Goal of the exercise =
Every line with "each" in it should be copied from the data.

*** Opening Data under study ***

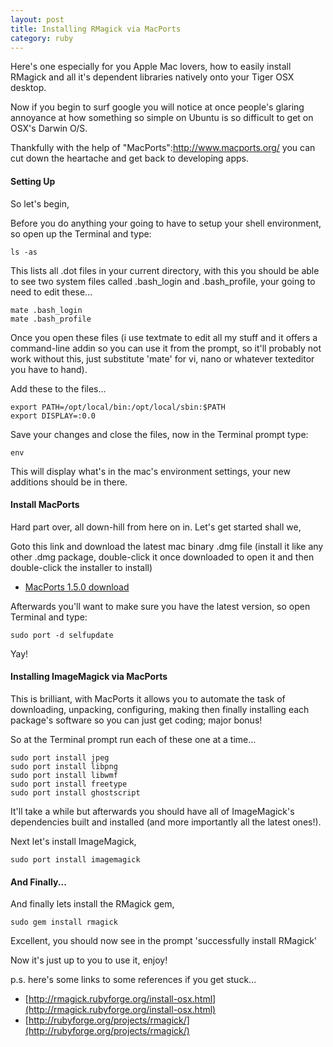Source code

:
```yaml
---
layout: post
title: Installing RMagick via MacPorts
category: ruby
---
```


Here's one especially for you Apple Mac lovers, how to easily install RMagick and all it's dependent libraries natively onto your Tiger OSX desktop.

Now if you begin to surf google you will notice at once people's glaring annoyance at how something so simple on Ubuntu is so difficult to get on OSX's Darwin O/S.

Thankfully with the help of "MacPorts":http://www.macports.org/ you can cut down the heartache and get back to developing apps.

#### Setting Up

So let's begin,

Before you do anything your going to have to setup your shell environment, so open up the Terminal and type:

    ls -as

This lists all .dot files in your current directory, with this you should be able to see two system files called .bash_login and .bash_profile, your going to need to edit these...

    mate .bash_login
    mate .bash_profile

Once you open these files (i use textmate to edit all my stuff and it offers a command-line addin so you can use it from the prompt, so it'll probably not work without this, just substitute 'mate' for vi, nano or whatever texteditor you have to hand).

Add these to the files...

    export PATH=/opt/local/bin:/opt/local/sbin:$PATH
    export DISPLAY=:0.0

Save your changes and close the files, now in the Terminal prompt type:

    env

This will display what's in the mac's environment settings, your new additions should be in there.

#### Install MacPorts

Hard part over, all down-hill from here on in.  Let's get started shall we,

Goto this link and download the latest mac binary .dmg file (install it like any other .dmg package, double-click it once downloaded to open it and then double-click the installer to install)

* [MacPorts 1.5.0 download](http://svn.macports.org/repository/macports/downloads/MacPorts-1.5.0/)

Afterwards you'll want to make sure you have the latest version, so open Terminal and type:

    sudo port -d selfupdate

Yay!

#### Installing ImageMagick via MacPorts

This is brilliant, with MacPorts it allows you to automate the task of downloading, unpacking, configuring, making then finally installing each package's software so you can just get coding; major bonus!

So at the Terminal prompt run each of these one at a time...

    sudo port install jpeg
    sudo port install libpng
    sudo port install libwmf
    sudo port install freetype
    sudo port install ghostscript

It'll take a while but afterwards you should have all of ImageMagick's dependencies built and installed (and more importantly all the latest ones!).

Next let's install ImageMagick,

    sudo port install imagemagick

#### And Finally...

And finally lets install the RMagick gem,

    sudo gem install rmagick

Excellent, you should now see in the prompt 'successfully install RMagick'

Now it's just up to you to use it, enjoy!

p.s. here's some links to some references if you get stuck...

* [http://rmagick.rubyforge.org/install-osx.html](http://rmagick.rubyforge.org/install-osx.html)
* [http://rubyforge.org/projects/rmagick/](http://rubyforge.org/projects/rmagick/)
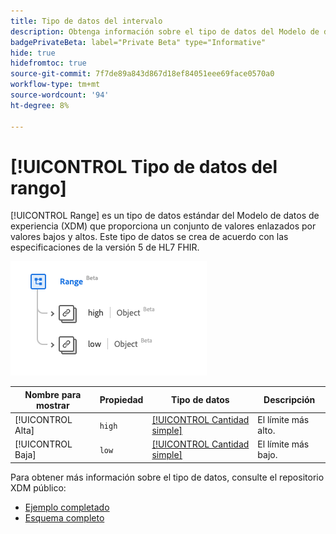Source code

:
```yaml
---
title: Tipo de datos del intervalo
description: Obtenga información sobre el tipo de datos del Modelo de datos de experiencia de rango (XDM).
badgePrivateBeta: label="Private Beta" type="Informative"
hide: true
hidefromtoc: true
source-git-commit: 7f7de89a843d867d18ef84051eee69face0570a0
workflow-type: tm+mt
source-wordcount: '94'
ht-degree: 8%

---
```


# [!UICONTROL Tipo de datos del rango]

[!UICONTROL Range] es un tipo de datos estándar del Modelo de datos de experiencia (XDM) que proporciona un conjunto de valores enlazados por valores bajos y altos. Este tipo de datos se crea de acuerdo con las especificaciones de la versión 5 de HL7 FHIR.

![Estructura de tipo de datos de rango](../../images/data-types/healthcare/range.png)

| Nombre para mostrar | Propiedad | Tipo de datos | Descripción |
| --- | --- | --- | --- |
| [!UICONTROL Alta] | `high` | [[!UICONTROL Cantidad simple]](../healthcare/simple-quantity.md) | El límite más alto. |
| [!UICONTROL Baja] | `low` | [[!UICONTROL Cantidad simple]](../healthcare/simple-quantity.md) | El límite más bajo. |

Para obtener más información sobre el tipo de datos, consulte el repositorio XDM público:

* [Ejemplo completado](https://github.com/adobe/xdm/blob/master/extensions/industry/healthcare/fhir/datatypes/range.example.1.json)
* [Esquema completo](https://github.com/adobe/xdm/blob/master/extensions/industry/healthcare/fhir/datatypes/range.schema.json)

*** Closing Data under study ***

Written solution =
This is brilliant, with MacPorts it allows you to automate the task of downloading, unpacking, configuring, making then finally installing each package's software so you can just get coding; major bonus!
So at the Terminal prompt run each of these one at a time...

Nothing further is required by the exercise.